TASK BRIEF:
Where in the records does the word "Bedingung" occur? Copy each line in which it does.

DATA EXTRACT:

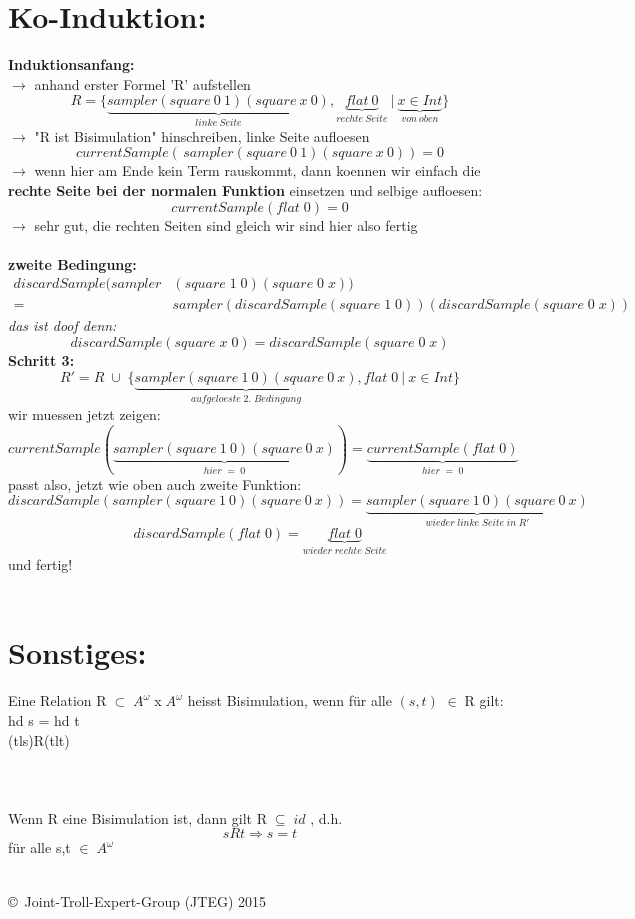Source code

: \documentclass{article}
\begin{document}
	\section{Ko-Induktion:}
	\textbf{Induktionsanfang:}\\
	$\rightarrow$ anhand erster Formel 'R' aufstellen
	\[ 
		R = \{ 
			\underbrace{
				sampler(square\:0\:1)(square\:x\:0)}_{linke\:Seite},\underbrace{flat\:0}_{rechte\:Seite} \:|\: \underbrace{x\in Int}_{von\:oben}\}
		\]
	$\rightarrow$ "R ist Bisimulation" hinschreiben, linke Seite aufloesen\\
	\[ currentSample(\,sampler(square\:0\:1)(square\:x\:0)) = 0 \]
	$\rightarrow$ wenn hier am Ende kein Term rauskommt, dann koennen wir einfach die \textbf{rechte Seite bei der normalen Funktion} einsetzen und selbige aufloesen:
	\[ currentSample(flat\;0) = 0 \]
	$\rightarrow$ sehr gut, die rechten Seiten sind gleich wir sind hier also fertig\\ \\
	\textbf{zweite Bedingung:}
	\begin{align*}	
	discardSample(sampler&(square\;1\;0)(square\;0\;x)) \\
	=& sampler(discardSample (square\;1\;0))(discardSample(square\;0\;x))
	\end{align*}
	\textit{das ist doof denn:}
		\[discardSample(square\;x\;0) = discardSample(square\;0\;x)\]
	\textbf{Schritt 3:}\\
	\[R' = R \;\cup\;\{\underbrace{sampler(square\:1\:0)(square\:0\:x)}_{aufgeloeste\;2.\;Bedingung},flat\;0\:|\:x\in Int\}\]	
	wir muessen jetzt zeigen:
	\[
		currentSample(\underbrace{sampler(square\:1\:0)(square\:0\:x)}_{hier\;=\;0}) = \underbrace{currentSample(flat\;0)}_{hier\;=\;0}
	\]
	passt also, jetzt wie oben auch zweite Funktion:
	\[
		discardSample(sampler(square\:1\:0)(square\:0\:x)) = \underbrace{sampler(square\:1\:0)(square\:0\:x)}_{wieder\;linke\;Seite\;in\;R'}\]\[
		discardSample(flat\;0) = \underbrace{flat\;0}_{wieder\;rechte\;Seite}
	\]
	und fertig!\\\\
\section*{Sonstiges:}
	Eine Relation $\mathrm{R}\;\subset\;A^{\omega}\;$x$\;A^{\omega}$ heisst Bisimulation, wenn f\"ur
	alle $(s,t)$ $\in\; \mathrm{R}$ gilt: \\
	\noindent\hspace{1cm} hd s = hd t\\
	\noindent\hspace{1cm} (tl\;s)\;R\;(tl\;t)\\\\\\\\

	Wenn R eine Bisimulation ist, dann gilt $\mathrm{R}\;\subseteq\;id$ , d.h.
	\[
		sRt \Rightarrow s = t
	\]
	f\"ur alle s,t $\in\;A^\omega$\\\\
	\begin{tiny}
	\copyright\ Joint-Troll-Expert-Group (JTEG) 2015
	\end{tiny}
	\newpage
	
	
	
	
	
	
	
	
	
	
	
	
	
	
	
	
\end{document}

ANSWER SPACE:
	\textbf{zweite Bedingung:}
	\[R' = R \;\cup\;\{\underbrace{sampler(square\:1\:0)(square\:0\:x)}_{aufgeloeste\;2.\;Bedingung},flat\;0\:|\:x\in Int\}\]	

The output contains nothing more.